Background:  The main target of HIV replication in the brain appears to be microglial cells and infiltrating macrophages. But, whether the predominant cell type in the central nervous system, astrocytes, can support HIV infection is still controversial despite considerable postmortem study detecting HIV DNA and p24 in astrocytes. We investigated the effect of some of the cytokines elevated in HIV-associated dementia on modulating HIV replication in astrocytes.

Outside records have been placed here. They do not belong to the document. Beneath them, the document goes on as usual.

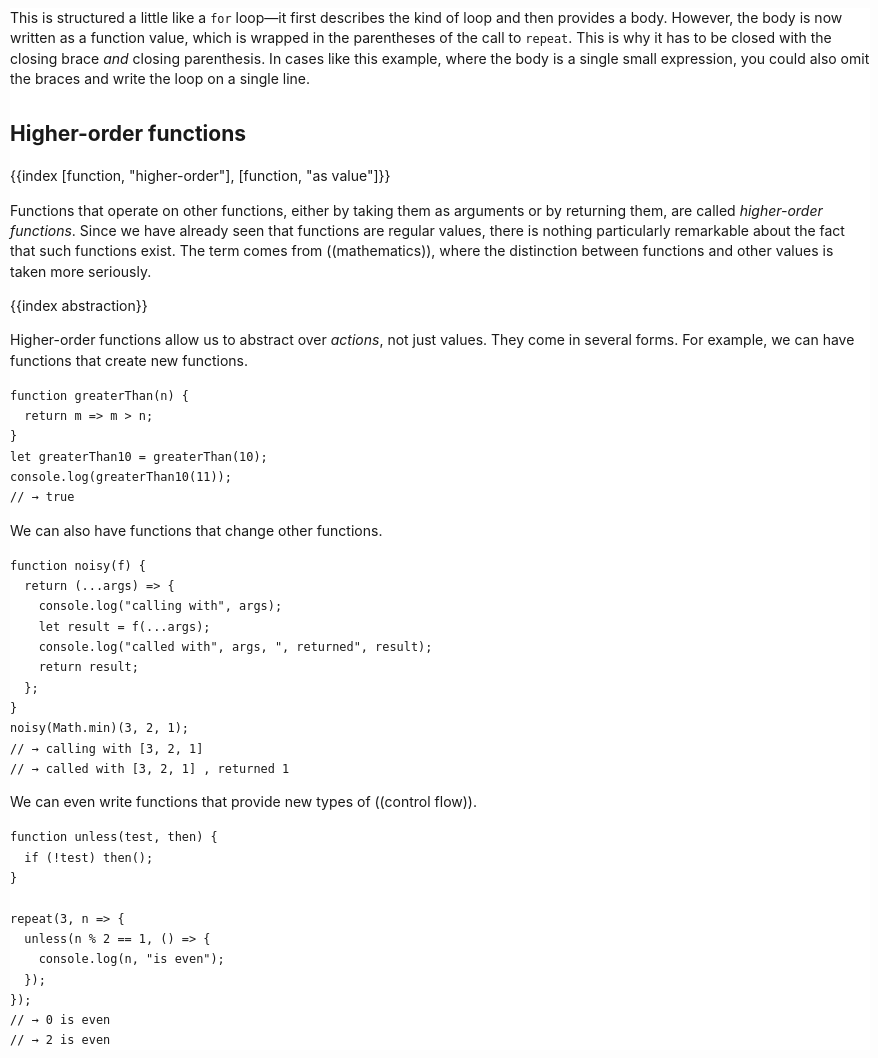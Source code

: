 This is structured a little like a `for` loop—it first describes the kind of loop and then provides a body. However, the body is now written as a function value, which is wrapped in the parentheses of the call to `repeat`. This is why it has to be closed with the closing brace _and_ closing parenthesis. In cases like this example, where the body is a single small expression, you could also omit the braces and write the loop on a single line.

## Higher-order functions

{{index [function, "higher-order"], [function, "as value"]}}

Functions that operate on other functions, either by taking them as arguments or by returning them, are called _higher-order functions_. Since we have already seen that functions are regular values, there is nothing particularly remarkable about the fact that such functions exist. The term comes from ((mathematics)), where the distinction between functions and other values is taken more seriously.

{{index abstraction}}

Higher-order functions allow us to abstract over _actions_, not just values. They come in several forms. For example, we can have functions that create new functions.

```
function greaterThan(n) {
  return m => m > n;
}
let greaterThan10 = greaterThan(10);
console.log(greaterThan10(11));
// → true
```

We can also have functions that change other functions.

```
function noisy(f) {
  return (...args) => {
    console.log("calling with", args);
    let result = f(...args);
    console.log("called with", args, ", returned", result);
    return result;
  };
}
noisy(Math.min)(3, 2, 1);
// → calling with [3, 2, 1]
// → called with [3, 2, 1] , returned 1
```

We can even write functions that provide new types of ((control flow)).

```
function unless(test, then) {
  if (!test) then();
}

repeat(3, n => {
  unless(n % 2 == 1, () => {
    console.log(n, "is even");
  });
});
// → 0 is even
// → 2 is even
```
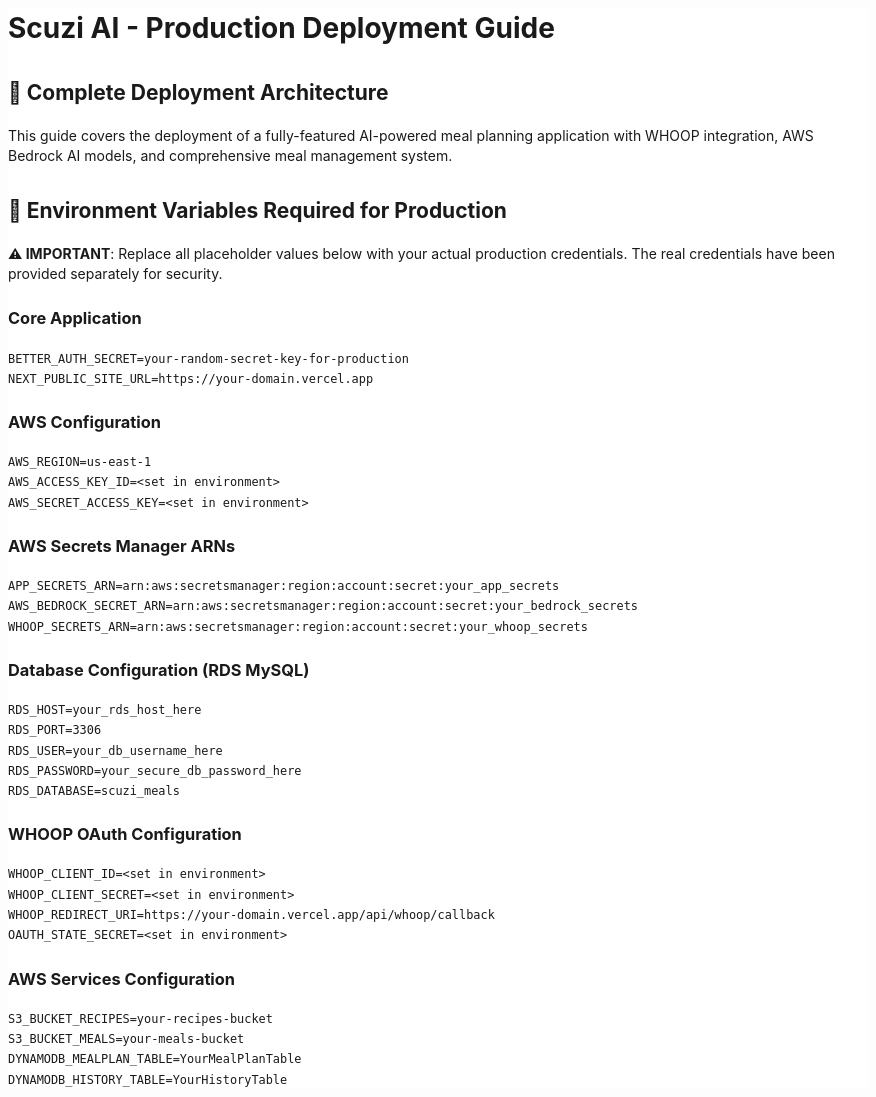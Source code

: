 # Scuzi AI - Production Deployment Guide

## 🚀 Complete Deployment Architecture

This guide covers the deployment of a fully-featured AI-powered meal planning application with WHOOP integration, AWS Bedrock AI models, and comprehensive meal management system.

## 🔧 Environment Variables Required for Production

**⚠️ IMPORTANT**: Replace all placeholder values below with your actual production credentials. The real credentials have been provided separately for security.

### Core Application
```
BETTER_AUTH_SECRET=your-random-secret-key-for-production
NEXT_PUBLIC_SITE_URL=https://your-domain.vercel.app
```

### AWS Configuration
```
AWS_REGION=us-east-1
AWS_ACCESS_KEY_ID=<set in environment>
AWS_SECRET_ACCESS_KEY=<set in environment>
```

### AWS Secrets Manager ARNs
```
APP_SECRETS_ARN=arn:aws:secretsmanager:region:account:secret:your_app_secrets
AWS_BEDROCK_SECRET_ARN=arn:aws:secretsmanager:region:account:secret:your_bedrock_secrets
WHOOP_SECRETS_ARN=arn:aws:secretsmanager:region:account:secret:your_whoop_secrets
```

### Database Configuration (RDS MySQL)
```
RDS_HOST=your_rds_host_here
RDS_PORT=3306
RDS_USER=your_db_username_here
RDS_PASSWORD=your_secure_db_password_here
RDS_DATABASE=scuzi_meals
```

### WHOOP OAuth Configuration
```
WHOOP_CLIENT_ID=<set in environment>
WHOOP_CLIENT_SECRET=<set in environment>
WHOOP_REDIRECT_URI=https://your-domain.vercel.app/api/whoop/callback
OAUTH_STATE_SECRET=<set in environment>
```

### AWS Services Configuration
```
S3_BUCKET_RECIPES=your-recipes-bucket
S3_BUCKET_MEALS=your-meals-bucket
DYNAMODB_MEALPLAN_TABLE=YourMealPlanTable
DYNAMODB_HISTORY_TABLE=YourHistoryTable
```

Methods:  Human fetal astrocytes and an astroglioma cell line (U87MG) were stimulated for 24 hours with varying doses of:  interferon-g (IFN-g), granulocyte monocyte colony stimulating factor (GM-CSF), tumor necrosis factor-a (TNF-a), interleukin (IL)-2, or IL-7. Then they were infected with HIV BaL, and propagated in the presence of the respective cytokine. HIV core antigen (p24) production was measured by ELISA 7 days post-infection. Human fetal astrocytes and U87MG were pre-treated with IFN-g and GM-CSF, or left untreated for 24 hours then the expression of the respective cytokine receptor, or receptors relevant to HIV entry (CD4, human mannose receptor [hMR], CXCR4, CCR1, CCR2,CCR3, CCR5), were evaluated by immunostaining and flow cytometry.

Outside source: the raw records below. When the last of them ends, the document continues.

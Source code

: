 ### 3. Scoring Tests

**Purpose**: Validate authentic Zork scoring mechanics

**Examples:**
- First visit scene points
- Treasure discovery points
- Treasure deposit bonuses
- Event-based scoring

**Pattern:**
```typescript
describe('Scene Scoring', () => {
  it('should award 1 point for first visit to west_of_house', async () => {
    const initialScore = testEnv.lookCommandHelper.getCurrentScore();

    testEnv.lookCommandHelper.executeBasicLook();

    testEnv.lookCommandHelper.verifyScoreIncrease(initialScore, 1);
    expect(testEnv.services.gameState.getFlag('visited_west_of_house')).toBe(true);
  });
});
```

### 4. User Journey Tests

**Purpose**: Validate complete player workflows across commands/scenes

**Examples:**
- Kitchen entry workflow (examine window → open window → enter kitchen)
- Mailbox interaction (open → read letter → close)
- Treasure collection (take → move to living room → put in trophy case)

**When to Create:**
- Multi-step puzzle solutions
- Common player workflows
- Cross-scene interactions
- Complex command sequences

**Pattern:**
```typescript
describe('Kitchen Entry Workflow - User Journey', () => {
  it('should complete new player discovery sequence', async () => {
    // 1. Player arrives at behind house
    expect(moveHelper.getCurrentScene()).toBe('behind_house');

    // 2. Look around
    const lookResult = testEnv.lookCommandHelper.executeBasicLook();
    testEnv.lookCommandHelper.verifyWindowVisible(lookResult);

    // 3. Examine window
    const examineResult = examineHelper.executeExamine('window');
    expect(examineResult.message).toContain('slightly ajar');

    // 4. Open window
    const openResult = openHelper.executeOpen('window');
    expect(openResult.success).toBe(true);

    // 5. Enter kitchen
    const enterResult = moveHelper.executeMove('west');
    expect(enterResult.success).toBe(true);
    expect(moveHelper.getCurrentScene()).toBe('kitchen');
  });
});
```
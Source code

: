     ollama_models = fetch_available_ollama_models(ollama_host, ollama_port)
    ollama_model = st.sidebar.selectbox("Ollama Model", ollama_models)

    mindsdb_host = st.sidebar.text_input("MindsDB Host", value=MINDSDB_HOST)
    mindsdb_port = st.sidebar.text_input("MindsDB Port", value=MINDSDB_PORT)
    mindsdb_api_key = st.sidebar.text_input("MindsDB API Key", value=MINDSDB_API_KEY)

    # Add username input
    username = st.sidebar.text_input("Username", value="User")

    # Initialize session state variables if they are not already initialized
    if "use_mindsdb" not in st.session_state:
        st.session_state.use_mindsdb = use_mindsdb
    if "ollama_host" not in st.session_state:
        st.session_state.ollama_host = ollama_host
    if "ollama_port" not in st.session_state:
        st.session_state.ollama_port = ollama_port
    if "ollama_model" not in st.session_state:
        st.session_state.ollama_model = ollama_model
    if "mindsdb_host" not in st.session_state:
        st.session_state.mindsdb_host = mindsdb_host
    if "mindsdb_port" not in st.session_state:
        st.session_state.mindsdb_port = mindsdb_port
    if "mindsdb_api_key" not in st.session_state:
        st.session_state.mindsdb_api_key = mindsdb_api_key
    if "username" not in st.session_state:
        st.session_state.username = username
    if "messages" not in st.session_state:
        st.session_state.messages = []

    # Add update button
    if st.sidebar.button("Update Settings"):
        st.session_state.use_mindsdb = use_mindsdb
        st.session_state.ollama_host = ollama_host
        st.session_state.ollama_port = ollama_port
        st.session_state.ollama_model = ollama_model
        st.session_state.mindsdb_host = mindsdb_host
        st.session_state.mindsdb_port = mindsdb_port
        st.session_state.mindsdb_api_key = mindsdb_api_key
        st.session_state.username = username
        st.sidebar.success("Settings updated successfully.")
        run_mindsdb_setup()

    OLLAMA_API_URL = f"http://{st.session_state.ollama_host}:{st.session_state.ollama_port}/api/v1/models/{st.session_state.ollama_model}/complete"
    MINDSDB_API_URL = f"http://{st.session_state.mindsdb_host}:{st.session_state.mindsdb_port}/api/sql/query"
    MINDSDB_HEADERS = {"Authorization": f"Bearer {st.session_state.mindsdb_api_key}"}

Results:  IFN-g induced HIV replication in U87MG and human fetal astrocytes by approximately 10- and 3-fold, respectively. This effect was dose dependant in U87MG but effective at only 100 ng/mL in HFA. While GM-CSF induced HIV infection in U87MG its effects were minimal on HFA. Other cytokines evaluated (TNFa, IL-7, IL-2) had no effect on augmenting HIV replication in astrocytes. IFN-g receptor expression on U87MG and HFA was down-regulated in response to INF-g stimulation. Cell surface expression of CD4 and hMR was negative on both U87MG and HFA and was not modulated by IFN-g or GM-CSF. CCR1, CCR2, CCR3, CCR5, and CXCR4 were all negative on U87MG, but IFN-g up-regulated CCR1 and CCR3 expression. On HFA, only CXCR4 expression was positive and its expression was not modulated by IFN-g. 

Conclusions:  Pre-stimulatory cytokine signals can prime astrocytes for HIV productive infection, the extent of which depends on the astrocytic model and the nature of the cytokine used. IFN-g specifically enhanced HIV replication in astrocytes and modulated the expression of specific chemokine co-receptors.